AVAILABLE DATA Start Marker

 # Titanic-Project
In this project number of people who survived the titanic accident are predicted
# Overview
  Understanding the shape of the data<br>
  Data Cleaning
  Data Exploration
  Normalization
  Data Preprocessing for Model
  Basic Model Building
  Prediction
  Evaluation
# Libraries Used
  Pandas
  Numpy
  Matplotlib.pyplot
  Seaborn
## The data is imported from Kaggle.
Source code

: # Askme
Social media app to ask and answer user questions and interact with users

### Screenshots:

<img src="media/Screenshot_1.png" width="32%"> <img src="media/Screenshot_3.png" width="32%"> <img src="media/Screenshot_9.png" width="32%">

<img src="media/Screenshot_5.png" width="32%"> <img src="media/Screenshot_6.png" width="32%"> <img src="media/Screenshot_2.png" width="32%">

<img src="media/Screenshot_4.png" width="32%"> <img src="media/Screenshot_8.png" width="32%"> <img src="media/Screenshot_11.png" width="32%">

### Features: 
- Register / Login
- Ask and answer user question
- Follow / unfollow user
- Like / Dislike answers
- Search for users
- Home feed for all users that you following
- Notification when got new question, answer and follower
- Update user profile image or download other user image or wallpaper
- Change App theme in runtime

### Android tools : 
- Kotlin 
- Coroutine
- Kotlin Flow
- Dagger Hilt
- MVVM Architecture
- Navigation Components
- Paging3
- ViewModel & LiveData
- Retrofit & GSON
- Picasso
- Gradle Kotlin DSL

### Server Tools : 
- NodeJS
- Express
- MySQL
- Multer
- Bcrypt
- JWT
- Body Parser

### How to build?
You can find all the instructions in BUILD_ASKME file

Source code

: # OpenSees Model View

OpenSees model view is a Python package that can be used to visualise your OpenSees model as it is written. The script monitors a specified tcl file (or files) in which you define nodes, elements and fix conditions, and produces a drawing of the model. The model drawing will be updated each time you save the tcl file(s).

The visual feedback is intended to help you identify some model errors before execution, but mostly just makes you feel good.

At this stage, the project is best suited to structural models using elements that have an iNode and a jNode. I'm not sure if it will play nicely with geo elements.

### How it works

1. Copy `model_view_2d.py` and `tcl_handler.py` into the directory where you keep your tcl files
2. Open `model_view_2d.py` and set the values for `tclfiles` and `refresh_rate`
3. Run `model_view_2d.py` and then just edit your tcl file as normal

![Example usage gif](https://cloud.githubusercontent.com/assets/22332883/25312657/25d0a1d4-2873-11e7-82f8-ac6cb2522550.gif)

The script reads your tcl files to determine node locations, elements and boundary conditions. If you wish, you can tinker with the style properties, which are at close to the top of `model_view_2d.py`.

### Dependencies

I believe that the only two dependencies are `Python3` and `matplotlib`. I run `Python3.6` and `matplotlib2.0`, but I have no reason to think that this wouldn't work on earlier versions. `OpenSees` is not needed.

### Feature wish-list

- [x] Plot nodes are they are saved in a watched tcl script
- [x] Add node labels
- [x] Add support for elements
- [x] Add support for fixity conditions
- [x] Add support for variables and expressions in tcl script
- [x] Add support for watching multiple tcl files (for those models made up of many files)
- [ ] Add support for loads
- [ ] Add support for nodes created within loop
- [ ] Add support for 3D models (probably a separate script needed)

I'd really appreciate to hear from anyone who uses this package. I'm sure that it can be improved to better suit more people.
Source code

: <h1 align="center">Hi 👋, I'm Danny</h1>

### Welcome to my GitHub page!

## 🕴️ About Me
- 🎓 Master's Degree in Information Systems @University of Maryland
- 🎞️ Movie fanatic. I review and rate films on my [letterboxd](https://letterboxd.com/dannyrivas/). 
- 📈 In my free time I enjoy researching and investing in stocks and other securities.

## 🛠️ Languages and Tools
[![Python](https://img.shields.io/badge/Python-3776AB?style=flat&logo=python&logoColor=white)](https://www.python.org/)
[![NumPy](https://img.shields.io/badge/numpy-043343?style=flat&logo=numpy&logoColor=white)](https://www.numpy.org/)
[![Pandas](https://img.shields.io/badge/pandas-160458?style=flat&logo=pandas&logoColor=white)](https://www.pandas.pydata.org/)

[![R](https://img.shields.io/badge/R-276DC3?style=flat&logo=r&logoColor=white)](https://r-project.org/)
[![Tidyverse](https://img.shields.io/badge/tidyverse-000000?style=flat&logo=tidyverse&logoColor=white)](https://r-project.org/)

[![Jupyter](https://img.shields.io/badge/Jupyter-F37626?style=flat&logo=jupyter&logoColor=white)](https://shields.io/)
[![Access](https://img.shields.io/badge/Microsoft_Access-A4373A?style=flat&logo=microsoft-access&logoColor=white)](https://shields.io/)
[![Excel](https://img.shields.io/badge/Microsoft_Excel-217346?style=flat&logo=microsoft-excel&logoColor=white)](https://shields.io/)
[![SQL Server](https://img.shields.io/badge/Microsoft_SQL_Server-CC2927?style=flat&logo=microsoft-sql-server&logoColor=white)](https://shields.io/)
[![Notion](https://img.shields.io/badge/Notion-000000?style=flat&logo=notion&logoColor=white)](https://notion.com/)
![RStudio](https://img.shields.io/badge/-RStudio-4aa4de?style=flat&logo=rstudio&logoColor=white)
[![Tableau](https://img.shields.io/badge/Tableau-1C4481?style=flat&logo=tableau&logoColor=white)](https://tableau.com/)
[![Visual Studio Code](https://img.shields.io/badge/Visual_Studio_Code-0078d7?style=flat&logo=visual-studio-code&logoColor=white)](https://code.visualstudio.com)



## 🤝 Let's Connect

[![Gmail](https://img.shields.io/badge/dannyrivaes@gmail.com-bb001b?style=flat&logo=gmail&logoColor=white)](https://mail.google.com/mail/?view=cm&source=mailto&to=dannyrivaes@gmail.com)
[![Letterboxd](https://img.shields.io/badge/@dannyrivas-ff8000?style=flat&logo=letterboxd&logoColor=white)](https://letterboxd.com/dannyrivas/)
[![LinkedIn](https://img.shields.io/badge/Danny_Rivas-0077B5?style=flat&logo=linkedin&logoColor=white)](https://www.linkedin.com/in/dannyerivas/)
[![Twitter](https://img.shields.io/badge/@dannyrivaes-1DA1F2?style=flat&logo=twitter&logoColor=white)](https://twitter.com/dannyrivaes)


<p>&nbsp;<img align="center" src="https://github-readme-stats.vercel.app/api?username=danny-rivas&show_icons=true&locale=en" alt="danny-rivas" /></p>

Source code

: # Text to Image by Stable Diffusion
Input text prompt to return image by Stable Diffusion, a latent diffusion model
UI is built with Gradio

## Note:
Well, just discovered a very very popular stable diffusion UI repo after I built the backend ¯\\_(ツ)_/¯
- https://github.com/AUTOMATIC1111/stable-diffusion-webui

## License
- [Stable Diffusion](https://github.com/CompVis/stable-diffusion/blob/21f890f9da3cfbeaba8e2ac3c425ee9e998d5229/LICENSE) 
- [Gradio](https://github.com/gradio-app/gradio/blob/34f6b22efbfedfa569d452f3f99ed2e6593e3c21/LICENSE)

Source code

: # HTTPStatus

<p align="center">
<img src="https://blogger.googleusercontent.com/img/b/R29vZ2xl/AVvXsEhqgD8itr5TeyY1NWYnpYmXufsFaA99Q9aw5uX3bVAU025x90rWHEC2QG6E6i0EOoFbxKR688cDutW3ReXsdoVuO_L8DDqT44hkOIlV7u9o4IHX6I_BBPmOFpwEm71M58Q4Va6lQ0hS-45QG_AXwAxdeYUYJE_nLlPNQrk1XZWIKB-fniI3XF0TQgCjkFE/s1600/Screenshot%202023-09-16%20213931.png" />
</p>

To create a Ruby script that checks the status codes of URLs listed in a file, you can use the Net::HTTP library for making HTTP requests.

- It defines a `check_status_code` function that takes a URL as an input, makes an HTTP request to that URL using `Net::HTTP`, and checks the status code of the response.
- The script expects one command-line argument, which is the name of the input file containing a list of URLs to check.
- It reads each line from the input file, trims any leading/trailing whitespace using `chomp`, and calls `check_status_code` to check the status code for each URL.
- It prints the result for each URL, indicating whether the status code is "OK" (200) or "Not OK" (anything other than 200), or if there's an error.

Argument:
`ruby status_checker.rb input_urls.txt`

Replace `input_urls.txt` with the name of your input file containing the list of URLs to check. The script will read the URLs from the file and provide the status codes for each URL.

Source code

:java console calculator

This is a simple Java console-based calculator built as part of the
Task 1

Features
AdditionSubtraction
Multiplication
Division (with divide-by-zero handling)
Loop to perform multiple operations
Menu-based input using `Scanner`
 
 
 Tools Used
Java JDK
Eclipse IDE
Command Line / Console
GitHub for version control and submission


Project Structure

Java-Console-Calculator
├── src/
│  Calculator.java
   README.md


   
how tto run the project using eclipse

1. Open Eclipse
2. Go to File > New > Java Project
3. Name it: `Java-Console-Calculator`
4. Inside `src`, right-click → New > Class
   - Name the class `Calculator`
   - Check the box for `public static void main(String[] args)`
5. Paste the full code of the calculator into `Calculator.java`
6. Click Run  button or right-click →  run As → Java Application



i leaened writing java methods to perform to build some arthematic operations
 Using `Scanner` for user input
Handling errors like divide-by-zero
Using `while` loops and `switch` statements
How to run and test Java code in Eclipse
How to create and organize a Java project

AVAILABLE DATA End Marker

For each line in the material above that contains the string "click", make a copy.

4. Inside `src`, right-click → New > Class
6. Click Run  button or right-click →  run As → Java Application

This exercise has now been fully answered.